Création site web : prix en France, ce que vous devez vraiment savoir avant de signer
Mis à jour le 10/07/2026 par Mathieu Cazenave
La question que je reçois le plus souvent de mes clients TPE : « Mathieu, c’est quoi un prix normal pour un site web ? » La réponse honnête est que les tarifs de création site web en France varient du simple au quintuple — et que cette dispersion n’est pas toujours justifiée. Dans cet article, je vous donne les fourchettes de marché réelles, les facteurs qui font monter la facture, et les questions à poser avant de signer quoi que ce soit.

Sommaire
- Pourquoi les prix varient-ils autant d’un prestataire à l’autre ?
- Quelles sont les fourchettes de prix selon le type de site ?
- Combien coûte vraiment un site web ? Les postes de dépense détaillés
- Ce que les devis ne disent pas toujours
- Comment choisir le bon prestataire sans se faire avoir ?
- Checklist avant de signer
- Questions fréquentes
Pourquoi les prix varient-ils autant d’un prestataire à l’autre ?
La dispersion des tarifs s’explique par des réalités économiques très différentes entre prestataires, pas forcément par la qualité rendue. J’ai accompagné des artisans qui avaient reçu des devis allant de 800 € à 12 000 € pour le même besoin — un site vitrine de cinq pages avec formulaire de contact. L’écart ne reflétait pas cinq fois plus de valeur.
Plusieurs facteurs structurels expliquent cette dispersion :
- Le statut du prestataire : un freelance en micro-entreprise a une structure de coûts radicalement différente d’une agence de dix salariés à Paris.

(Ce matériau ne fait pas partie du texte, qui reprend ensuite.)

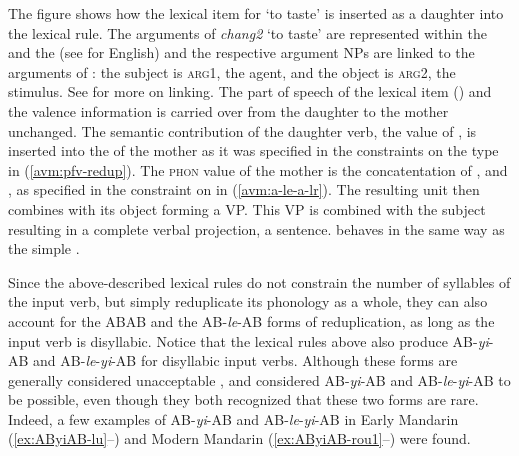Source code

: The figure shows how the lexical item for  `to taste' is inserted as a daughter into
the  lexical rule. The arguments of \emph{chang2} `to taste' are represented within the \spr and
the \compsl (see \citealt{GSag2000a-u} for English) and the respective argument NPs are linked to the
arguments of : the subject is \textsc{arg1}, the agent, and the object is \textsc{arg2},
the stimulus. See \citet{DKW2021a} for more on linking. The part of speech of the lexical item
() and the valence information is carried over from the daughter to the mother
unchanged. The semantic contribution of the daughter verb, the value of , is inserted into
the \relsl of the mother as it was specified in the constraints on the type
 in (\ref{avm:pfv-redup}). The \textsc{phon} value of the mother
is the concatentation of ,  and , as specified in the constraint
on  in (\ref{avm:a-le-a-lr}). The resulting unit  then
combines with its object forming a VP. This VP is combined with the subject resulting in a complete
verbal projection, a sentence.  behaves in the same way as the simple .

Since the above-described lexical rules do not constrain the number of syllables of the input verb, but simply reduplicate its phonology  as a whole,
they can also account for the ABAB and the AB-\textit{le}-AB forms of reduplication,
as long as the input verb is disyllabic.
Notice that  the lexical rules above also produce AB-\textit{yi}-AB and AB\hyp{}\textit{le}\hyp{}\textit{yi}\hyp{}AB for disyllabic input verbs.
Although these forms are generally considered unacceptable \citetext{\citealp[30]{LiThompson1981}; \citealp[275--276]{Hong1999};  \citealp[160]{BascianoMelloni2017}; \citealp[239]{YangWei2017}}, 
\citet[269]{Fan1964} and \citet[143]{Sui2018} considered AB-\textit{yi}-AB and AB-\textit{le}-\textit{yi}-AB to be possible, even though they both recognized that these two forms are rare.
Indeed, a few examples of AB\hyp{}\emph{yi}\hyp{}AB and AB\hyp{}\emph{le}\hyp{}\emph{yi}\hyp{}AB in Early Mandarin %
 (\ref{ex:AByiAB-lu}--) and Modern Mandarin (\ref{ex:AByiAB-rou1}--) were found.

\settowidth{}

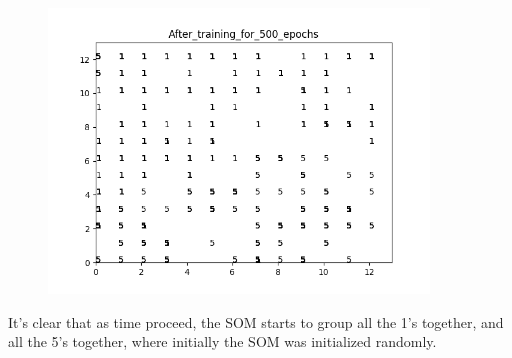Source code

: \documentclass[11pt]{article}
\begin{document}
\begin{enumerate}
\begin{enumerate}
\begin{figure}[h!]
\begin{minipage}{0.45\textwidth}
    \end{minipage}\hfill
    \begin{minipage}{0.45\textwidth}
    	\centering
         \includegraphics[width=0.9\textwidth]{After_training_for_500_epochs}
    \end{minipage}\hfill
\end{figure}
It's clear that as time proceed, the SOM starts to group all the 1's together, and all the 5's together, where initially the SOM was initialized randomly.


\end{enumerate}
\end{enumerate}
\end{document}
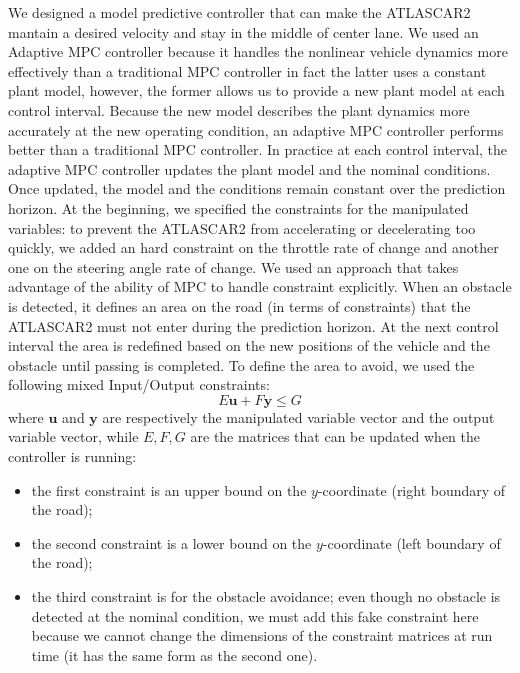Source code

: \documentclass[conference, 11pt]{IEEEtran}
\begin{document}
We designed a model predictive controller that can make the ATLASCAR2 mantain a desired velocity and stay in the middle of center lane. We used an Adaptive MPC controller because it handles the nonlinear vehicle dynamics more effectively than a traditional MPC controller in fact the latter uses a constant plant model, however, the former allows us to provide a new plant model at each control interval. Because the new model describes the plant dynamics more accurately at the new operating condition, an adaptive MPC controller performs better than a traditional MPC controller. In practice at each control interval, the adaptive MPC controller updates the plant model and the nominal conditions. Once updated, the model and the conditions remain constant over the prediction horizon. At the beginning, we specified the constraints for the manipulated variables: to prevent the ATLASCAR2 from accelerating or decelerating too quickly, we added an hard constraint on the throttle rate of change and another one on the steering angle rate of change. We used an approach that takes advantage of the ability of MPC to handle constraint explicitly. When an obstacle is detected, it defines an area on the road (in terms of constraints) that the ATLASCAR2 must not enter during the prediction horizon. At the next control interval the area is redefined based on the new positions of the vehicle and the obstacle until passing is completed.
To define the area to avoid, we used the following mixed Input/Output constraints:
\begin{equation*}
	\label{eqn:mixed_IO_constraints}
	E\textbf{u}+F\textbf{y}\leq G
\end{equation*}
where $\textbf{u}$ and $\textbf{y}$ are respectively the manipulated variable vector and the output variable vector, while $E,F,G$ are the matrices that can be updated when the controller is running:
\begin{itemize}
	\item the first constraint is an upper bound on the $y$-coordinate (right boundary of the road);
	\item the second constraint is a lower bound on the $y$-coordinate (left boundary of the road);
	\item the third constraint is for the obstacle avoidance; even though no obstacle is detected at the nominal condition, we must add this fake constraint here because we cannot change the dimensions of the constraint matrices at run time (it has the same form as the second one).
\end{itemize}
\end{document}
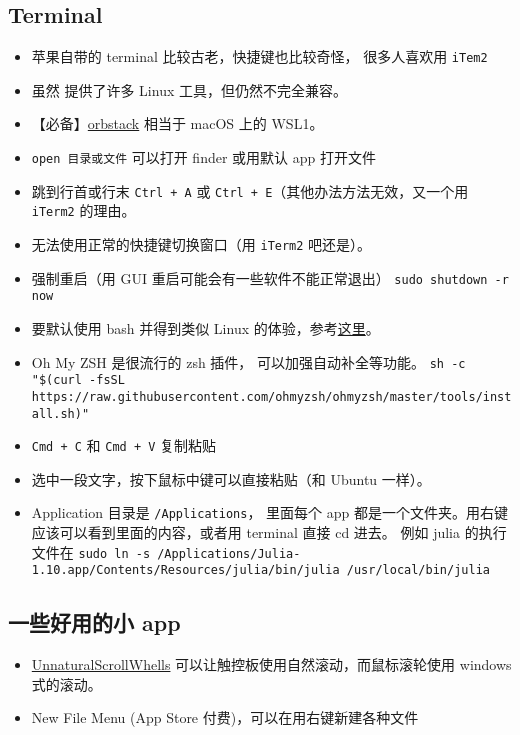 \subsection{Terminal}
\begin{itemize}
\item 苹果自带的 terminal 比较古老，快捷键也比较奇怪， 很多人喜欢用 \verb`iTem2`
\item 虽然  提供了许多 Linux 工具，但仍然不完全兼容。
\item 【必备】\href{https://orbstack.dev/}{orbstack} 相当于 macOS 上的 WSL1。
\item \verb`open 目录或文件` 可以打开 finder 或用默认 app 打开文件
\item 跳到行首或行末 \verb`Ctrl + A` 或 \verb`Ctrl + E`（其他办法方法无效，又一个用 \verb`iTerm2` 的理由。
\item 无法使用正常的快捷键切换窗口（用 \verb`iTerm2` 吧还是）。
\item 强制重启（用 GUI 重启可能会有一些软件不能正常退出） \verb|sudo shutdown -r now|
\item 要默认使用 bash 并得到类似 Linux 的体验，参考\href{https://medium.com/@geraldcroes/the-good-tweak-the-bad-mac-and-the-ugly-terminal-8f18b3c3d687}{这里}。
\item Oh My ZSH 是很流行的 zsh 插件， 可以加强自动补全等功能。 \verb`sh -c "$(curl -fsSL https://raw.githubusercontent.com/ohmyzsh/ohmyzsh/master/tools/install.sh)"`
\item \verb`Cmd + C` 和 \verb`Cmd + V` 复制粘贴
\item 选中一段文字，按下鼠标中键可以直接粘贴（和 Ubuntu 一样）。
\item Application 目录是 \verb`/Applications`， 里面每个 app 都是一个文件夹。用右键应该可以看到里面的内容，或者用 terminal 直接 cd 进去。 例如 julia 的执行文件在 \verb`sudo ln -s /Applications/Julia-1.10.app/Contents/Resources/julia/bin/julia /usr/local/bin/julia`
\end{itemize}

\subsection{一些好用的小 app}
\begin{itemize}
\item \href{https://github.com/ther0n/UnnaturalScrollWheels}{UnnaturalScrollWhells} 可以让触控板使用自然滚动，而鼠标滚轮使用 windows 式的滚动。
\item New File Menu (App Store 付费)，可以在用右键新建各种文件
\end{itemize}

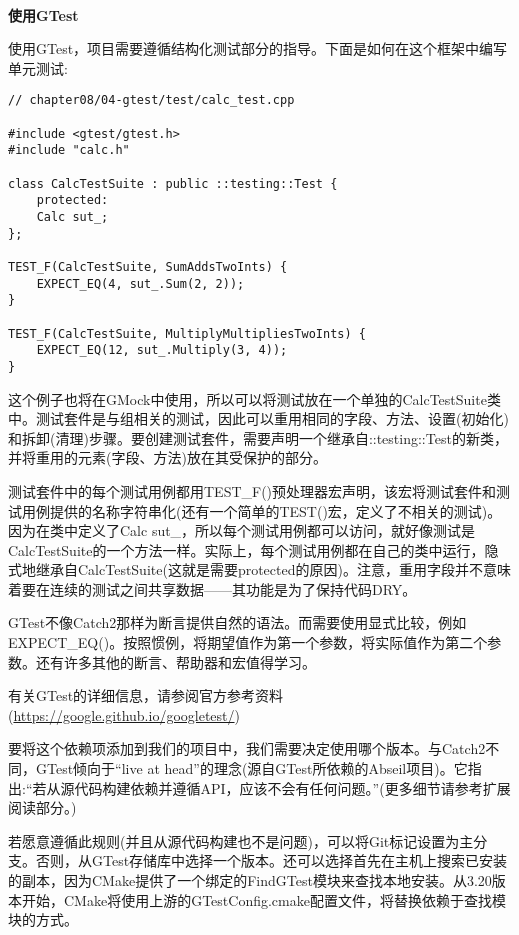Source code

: \hspace*{\fill} \\ %
\noindent
\textbf{使用GTest}

使用GTest，项目需要遵循结构化测试部分的指导。下面是如何在这个框架中编写单元测试:

\begin{lstlisting}[style=styleCXX]
// chapter08/04-gtest/test/calc_test.cpp

#include <gtest/gtest.h>
#include "calc.h"

class CalcTestSuite : public ::testing::Test {
	protected:
	Calc sut_;
};

TEST_F(CalcTestSuite, SumAddsTwoInts) {
	EXPECT_EQ(4, sut_.Sum(2, 2));
}

TEST_F(CalcTestSuite, MultiplyMultipliesTwoInts) {
	EXPECT_EQ(12, sut_.Multiply(3, 4));
}
\end{lstlisting} 

这个例子也将在GMock中使用，所以可以将测试放在一个单独的CalcTestSuite类中。测试套件是与组相关的测试，因此可以重用相同的字段、方法、设置(初始化)和拆卸(清理)步骤。要创建测试套件，需要声明一个继承自::testing::Test的新类，并将重用的元素(字段、方法)放在其受保护的部分。

测试套件中的每个测试用例都用TEST\_F()预处理器宏声明，该宏将测试套件和测试用例提供的名称字符串化(还有一个简单的TEST()宏，定义了不相关的测试)。因为在类中定义了Calc sut\_，所以每个测试用例都可以访问，就好像测试是CalcTestSuite的一个方法一样。实际上，每个测试用例都在自己的类中运行，隐式地继承自CalcTestSuite(这就是需要protected的原因)。注意，重用字段并不意味着要在连续的测试之间共享数据——其功能是为了保持代码DRY。

GTest不像Catch2那样为断言提供自然的语法。而需要使用显式比较，例如EXPECT\_EQ()。按照惯例，将期望值作为第一个参数，将实际值作为第二个参数。还有许多其他的断言、帮助器和宏值得学习。

\begin{tcolorbox}[colback=blue!5!white,colframe=blue!75!black,title=Note]
有关GTest的详细信息，请参阅官方参考资料(\url{https://google.github.io/googletest/})
\end{tcolorbox}

要将这个依赖项添加到我们的项目中，我们需要决定使用哪个版本。与Catch2不同，GTest倾向于“live at head”的理念(源自GTest所依赖的Abseil项目)。它指出:“若从源代码构建依赖并遵循API，应该不会有任何问题。”(更多细节请参考扩展阅读部分。)

若愿意遵循此规则(并且从源代码构建也不是问题)，可以将Git标记设置为主分支。否则，从GTest存储库中选择一个版本。还可以选择首先在主机上搜索已安装的副本，因为CMake提供了一个绑定的FindGTest模块来查找本地安装。从3.20版本开始，CMake将使用上游的GTestConfig.cmake配置文件，将替换依赖于查找模块的方式。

Le premier peut facturer 1 200 € et y gagner sa vie ; le second doit facturer 4 500 € pour couvrir ses charges.
- La localisation : les agences parisiennes ou lyonnaises facturent en moyenne 20 à 40 % plus cher que leurs équivalents en zone rurale ou en ville moyenne, à prestation comparable.
- Le recours aux templates : un site construit sur un thème WordPress premium acheté 60 € et personnalisé en quelques heures n’a pas le même coût de production qu’un développement sur mesure, même si le résultat final se ressemble.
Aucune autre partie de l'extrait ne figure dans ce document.